(Records from a collection)
════════

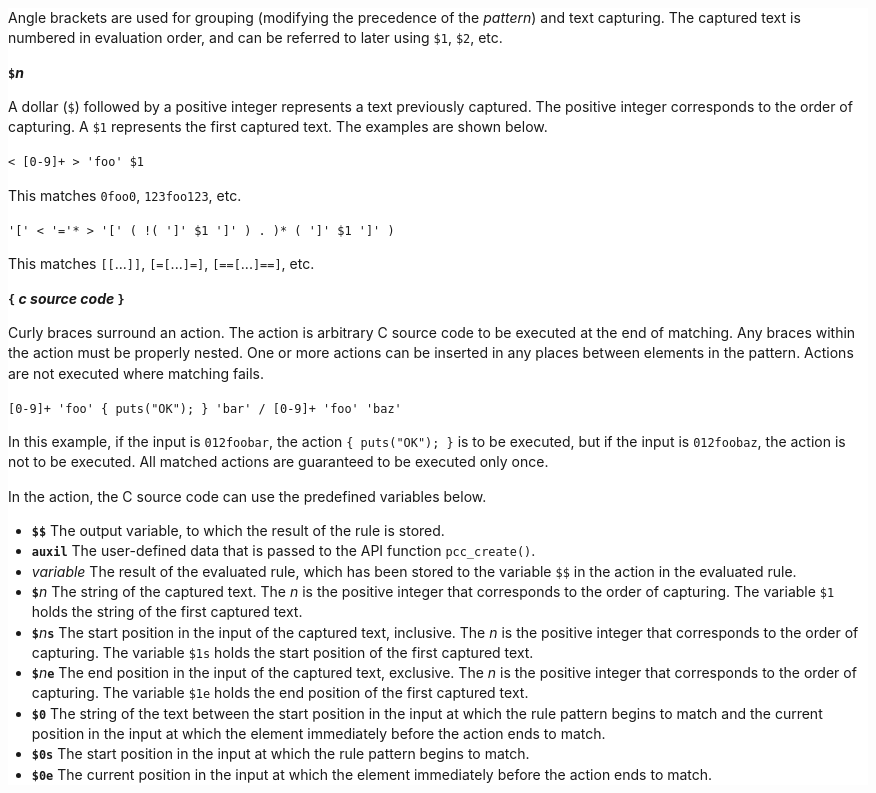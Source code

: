 Angle brackets are used for grouping (modifying the precedence of the _pattern_) and text capturing. The captured text is numbered in evaluation order, and can be referred to later using `$1`, `$2`, etc.

**`$`_n_**

A dollar (`$`) followed by a positive integer represents a text previously captured. The positive integer corresponds to the order of capturing. A `$1` represents the first captured text. The examples are shown below.

```
< [0-9]+ > 'foo' $1
```

This matches `0foo0`, `123foo123`, etc.

```
'[' < '='* > '[' ( !( ']' $1 ']' ) . )* ( ']' $1 ']' )
```

This matches `[[`...`]]`, `[=[`...`]=]`, `[==[`...`]==]`, etc.

**`{` _c source code_ `}`**

Curly braces surround an action. The action is arbitrary C source code to be executed at the end of matching. Any braces within the action must be properly nested. One or more actions can be inserted in any places between elements in the pattern. Actions are not executed where matching fails.

```
[0-9]+ 'foo' { puts("OK"); } 'bar' / [0-9]+ 'foo' 'baz'
```

In this example, if the input is `012foobar`, the action `{ puts("OK"); }` is to be executed, but if the input is `012foobaz`, the action is not to be executed. All matched actions are guaranteed to be executed only once.

In the action, the C source code can use the predefined variables below.

- **`$$`**
    The output variable, to which the result of the rule is stored.
- **`auxil`**
    The user-defined data that is passed to the API function `pcc_create()`.
- _variable_
    The result of the evaluated rule, which has been stored to the variable `$$` in the action in the evaluated rule.
- **`$`**_n_
    The string of the captured text. The _n_ is the positive integer that corresponds to the order of capturing. The variable `$1` holds the string of the first captured text.
- **`$`**_n_**`s`**
    The start position in the input of the captured text, inclusive. The _n_ is the positive integer that corresponds to the order of capturing. The variable `$1s` holds the start position of the first captured text.
- **`$`**_n_**`e`**
    The end position in the input of the captured text, exclusive. The _n_ is the positive integer that corresponds to the order of capturing. The variable `$1e` holds the end position of the first captured text.
- **`$0`**
    The string of the text between the start position in the input at which the rule pattern begins to match and the current position in the input at which the element immediately before the action ends to match.
- **`$0s`**
    The start position in the input at which the rule pattern begins to match.
- **`$0e`**
    The current position in the input at which the element immediately before the action ends to match.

════════

* Requirement: A word-for-word copy of the lines above from the one with "In the action, the" through the one with "- _variable_", inclusive, is the only output wanted.

* Task result:
In the action, the C source code can use the predefined variables below.

- **`$$`**
    The output variable, to which the result of the rule is stored.
- **`auxil`**
    The user-defined data that is passed to the API function `pcc_create()`.
- _variable_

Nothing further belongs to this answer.